Oh, and in case anyone wonders, I don't get anything from SketchUp except enjoyment from using it. They aren't paying me anything for this.


----------



## aldel (10 Dec 2005)

Hi Dave,
That's a great idea. I have gone to your site but can't open any of your drawing links yet though.


Thanks, aldel


----------



## wizer (10 Dec 2005)

thanks very much Dave

=D>


----------



## SketchUp Guru (10 Dec 2005)

Aldel, will you try again? They do require that you have SketchUp on your computer (or the viewer) to see them.


----------



## wizer (10 Dec 2005)

Dave the links to the files are directed to your PC, not your webserver. You need to change the file locations.


----------



## SketchUp Guru (10 Dec 2005)

Oops!  My bad. It should be fixed now.

Sorry about that.


----------



## aldel (10 Dec 2005)

Dave 

Three are now working, just the router flute drawing link to fix now.
Great stuff, 
Thanks.

Aldel


----------



## Woody Alan (10 Dec 2005)

Dave

Seriously useful stuff, thanks very much

Alan


----------



## SketchUp Guru (10 Dec 2005)

Thanks guys. I think it is all fixed now.

Dave


----------



## Chris Knight (10 Dec 2005)

Dave,
That is really useful, thanks very much.


----------



## devonwoody (11 Dec 2005)

Thanks DaveR for your posting and links. I was able to download the viewer and all tutorials (which worked OK for me) .
Tried to download the 7 day trial but cannot find anything apart from the viewer again in a Last yellow folder. Mind you at a price of £315 I think at my age I will stick to the brown envelopes system I have always used.


----------



## SketchUp Guru (11 Dec 2005)

DW, I know the software isn't cheap but it is less than alot of the full-fledged 3D CAD softwareout there. I guess nothing can beat the back of a brown envelope for cheap.
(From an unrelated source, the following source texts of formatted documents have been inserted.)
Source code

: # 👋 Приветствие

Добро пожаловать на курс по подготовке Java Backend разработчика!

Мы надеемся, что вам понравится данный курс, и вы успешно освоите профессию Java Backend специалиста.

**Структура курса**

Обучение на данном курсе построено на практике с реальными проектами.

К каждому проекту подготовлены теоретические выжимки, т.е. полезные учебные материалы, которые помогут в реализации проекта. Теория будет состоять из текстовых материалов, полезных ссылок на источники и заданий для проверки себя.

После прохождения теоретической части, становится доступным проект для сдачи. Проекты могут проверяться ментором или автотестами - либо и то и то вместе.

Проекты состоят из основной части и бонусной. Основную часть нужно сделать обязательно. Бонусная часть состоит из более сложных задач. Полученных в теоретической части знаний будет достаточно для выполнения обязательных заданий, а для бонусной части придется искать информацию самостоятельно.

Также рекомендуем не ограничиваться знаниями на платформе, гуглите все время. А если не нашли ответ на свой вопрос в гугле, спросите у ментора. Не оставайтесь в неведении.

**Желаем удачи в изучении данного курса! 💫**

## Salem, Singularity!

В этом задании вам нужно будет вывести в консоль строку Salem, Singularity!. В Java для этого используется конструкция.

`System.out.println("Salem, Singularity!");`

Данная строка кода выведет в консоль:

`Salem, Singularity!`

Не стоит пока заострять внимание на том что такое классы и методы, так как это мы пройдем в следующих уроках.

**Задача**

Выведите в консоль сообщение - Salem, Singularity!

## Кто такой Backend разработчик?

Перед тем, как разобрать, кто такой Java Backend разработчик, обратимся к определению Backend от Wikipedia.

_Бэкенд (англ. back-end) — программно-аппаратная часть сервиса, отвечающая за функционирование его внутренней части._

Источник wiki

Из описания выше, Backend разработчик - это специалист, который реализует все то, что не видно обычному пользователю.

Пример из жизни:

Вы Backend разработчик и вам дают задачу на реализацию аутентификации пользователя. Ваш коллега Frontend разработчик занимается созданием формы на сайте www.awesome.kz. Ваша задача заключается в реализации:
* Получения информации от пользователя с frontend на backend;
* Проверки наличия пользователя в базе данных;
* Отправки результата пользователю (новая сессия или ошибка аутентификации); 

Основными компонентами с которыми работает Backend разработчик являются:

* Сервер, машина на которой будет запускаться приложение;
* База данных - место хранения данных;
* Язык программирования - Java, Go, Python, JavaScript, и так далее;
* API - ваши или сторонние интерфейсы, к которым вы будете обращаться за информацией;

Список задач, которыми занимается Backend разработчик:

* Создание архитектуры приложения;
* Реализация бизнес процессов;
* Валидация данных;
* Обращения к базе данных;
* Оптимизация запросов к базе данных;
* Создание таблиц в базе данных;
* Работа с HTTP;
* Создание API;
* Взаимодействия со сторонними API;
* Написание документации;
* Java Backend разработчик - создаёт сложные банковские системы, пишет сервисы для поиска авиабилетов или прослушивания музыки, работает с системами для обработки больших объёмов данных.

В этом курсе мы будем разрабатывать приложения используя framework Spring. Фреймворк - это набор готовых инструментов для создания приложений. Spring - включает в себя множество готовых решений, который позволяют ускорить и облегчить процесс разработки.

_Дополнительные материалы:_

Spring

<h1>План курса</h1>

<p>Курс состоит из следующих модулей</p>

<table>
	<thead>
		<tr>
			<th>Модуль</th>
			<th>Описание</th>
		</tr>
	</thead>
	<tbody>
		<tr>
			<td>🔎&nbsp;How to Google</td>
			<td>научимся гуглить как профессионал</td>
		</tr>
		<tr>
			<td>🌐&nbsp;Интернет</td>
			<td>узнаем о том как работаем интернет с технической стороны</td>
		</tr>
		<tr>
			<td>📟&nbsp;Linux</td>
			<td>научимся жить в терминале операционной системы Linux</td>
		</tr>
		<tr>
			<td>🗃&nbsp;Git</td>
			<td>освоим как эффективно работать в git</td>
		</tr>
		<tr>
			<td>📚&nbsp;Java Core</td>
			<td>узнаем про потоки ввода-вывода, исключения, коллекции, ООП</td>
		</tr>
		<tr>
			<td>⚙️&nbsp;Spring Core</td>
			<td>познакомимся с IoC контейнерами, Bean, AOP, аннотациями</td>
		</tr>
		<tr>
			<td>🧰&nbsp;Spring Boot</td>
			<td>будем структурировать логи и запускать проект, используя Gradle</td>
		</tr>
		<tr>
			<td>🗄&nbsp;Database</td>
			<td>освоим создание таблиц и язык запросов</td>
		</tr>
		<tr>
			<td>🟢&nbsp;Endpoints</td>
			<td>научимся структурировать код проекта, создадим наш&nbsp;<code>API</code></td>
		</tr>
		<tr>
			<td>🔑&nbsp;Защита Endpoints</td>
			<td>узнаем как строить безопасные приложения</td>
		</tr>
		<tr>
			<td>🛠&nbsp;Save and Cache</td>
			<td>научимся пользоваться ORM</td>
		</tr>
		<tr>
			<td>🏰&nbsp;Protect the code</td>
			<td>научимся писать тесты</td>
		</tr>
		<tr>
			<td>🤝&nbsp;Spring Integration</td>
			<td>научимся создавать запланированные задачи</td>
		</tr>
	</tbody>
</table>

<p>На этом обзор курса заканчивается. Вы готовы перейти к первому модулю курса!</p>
If you do go for it, you'll find the learning curve quite short and the software pretty intuitive to use.

The worst part about it is that to orbit around your drawing in SU, you hold the mouse wheel down. I find myself trying to use that function to orbit around photos in other software. :roll:


----------



## tim (11 Dec 2005)

Thanks Dave - helpful indeed

DW - the only trial available that I know of is 8 hours. if you go to http://www.sketchup.com/ and click on the big red button saying 'download sketchup' - you'll be away!

Cheers

Tim


----------



## devonwoody (11 Dec 2005)

tim":mv1n0rab said:


> Thanks Dave - helpful indeed
> 
> DW - the only trial available that I know of is 8 hours. if you go to http://www.sketchup.com/ and click on the big red button saying 'download sketchup' - you'll be away!
> 
> ...



Yes Tim I did, but I dont know where its gone! (downloaded OK .then did the install but the only thing I can find is a viewer).


----------



## superunknown (11 Dec 2005)

Thank you Dave, excellent stuff


----------